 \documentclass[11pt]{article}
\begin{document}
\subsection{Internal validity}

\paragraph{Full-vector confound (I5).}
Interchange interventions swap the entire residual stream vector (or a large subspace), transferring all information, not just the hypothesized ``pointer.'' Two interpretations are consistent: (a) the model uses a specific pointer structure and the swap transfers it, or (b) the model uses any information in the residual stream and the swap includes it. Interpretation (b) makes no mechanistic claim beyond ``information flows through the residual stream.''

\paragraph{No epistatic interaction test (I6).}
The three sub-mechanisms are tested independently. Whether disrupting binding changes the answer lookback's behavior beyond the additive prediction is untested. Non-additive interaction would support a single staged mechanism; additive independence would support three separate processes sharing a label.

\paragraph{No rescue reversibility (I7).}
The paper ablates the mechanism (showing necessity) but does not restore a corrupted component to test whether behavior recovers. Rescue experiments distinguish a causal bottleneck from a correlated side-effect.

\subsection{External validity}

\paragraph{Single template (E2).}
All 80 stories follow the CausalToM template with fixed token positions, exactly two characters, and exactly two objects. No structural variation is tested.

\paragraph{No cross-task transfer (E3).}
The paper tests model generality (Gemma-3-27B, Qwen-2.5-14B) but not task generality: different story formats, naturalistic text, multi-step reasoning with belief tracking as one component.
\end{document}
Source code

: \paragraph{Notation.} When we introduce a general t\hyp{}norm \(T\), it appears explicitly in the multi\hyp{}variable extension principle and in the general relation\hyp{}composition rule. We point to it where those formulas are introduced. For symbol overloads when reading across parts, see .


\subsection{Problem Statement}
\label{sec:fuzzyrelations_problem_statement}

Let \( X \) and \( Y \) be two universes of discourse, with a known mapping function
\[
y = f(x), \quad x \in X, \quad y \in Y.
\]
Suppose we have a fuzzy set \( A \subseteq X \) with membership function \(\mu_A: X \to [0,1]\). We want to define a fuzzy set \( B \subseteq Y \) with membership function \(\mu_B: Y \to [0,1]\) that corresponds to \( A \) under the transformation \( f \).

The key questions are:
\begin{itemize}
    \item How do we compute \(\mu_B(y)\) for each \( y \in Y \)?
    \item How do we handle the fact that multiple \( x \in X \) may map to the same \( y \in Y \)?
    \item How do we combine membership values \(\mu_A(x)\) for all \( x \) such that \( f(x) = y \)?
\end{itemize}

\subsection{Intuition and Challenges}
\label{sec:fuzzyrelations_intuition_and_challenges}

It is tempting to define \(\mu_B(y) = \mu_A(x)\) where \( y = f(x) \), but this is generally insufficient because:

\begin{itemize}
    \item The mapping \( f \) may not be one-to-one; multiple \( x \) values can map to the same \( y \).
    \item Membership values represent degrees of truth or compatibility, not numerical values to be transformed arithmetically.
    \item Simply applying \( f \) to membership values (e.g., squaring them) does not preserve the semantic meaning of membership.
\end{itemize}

*Work item*
Scan the data above. Return every line with "interaction" in it.

*Response box*
\paragraph{No epistatic interaction test (I6).}
The three sub-mechanisms are tested independently. Whether disrupting binding changes the answer lookback's behavior beyond the additive prediction is untested. Non-additive interaction would support a single staged mechanism; additive independence would support three separate processes sharing a label.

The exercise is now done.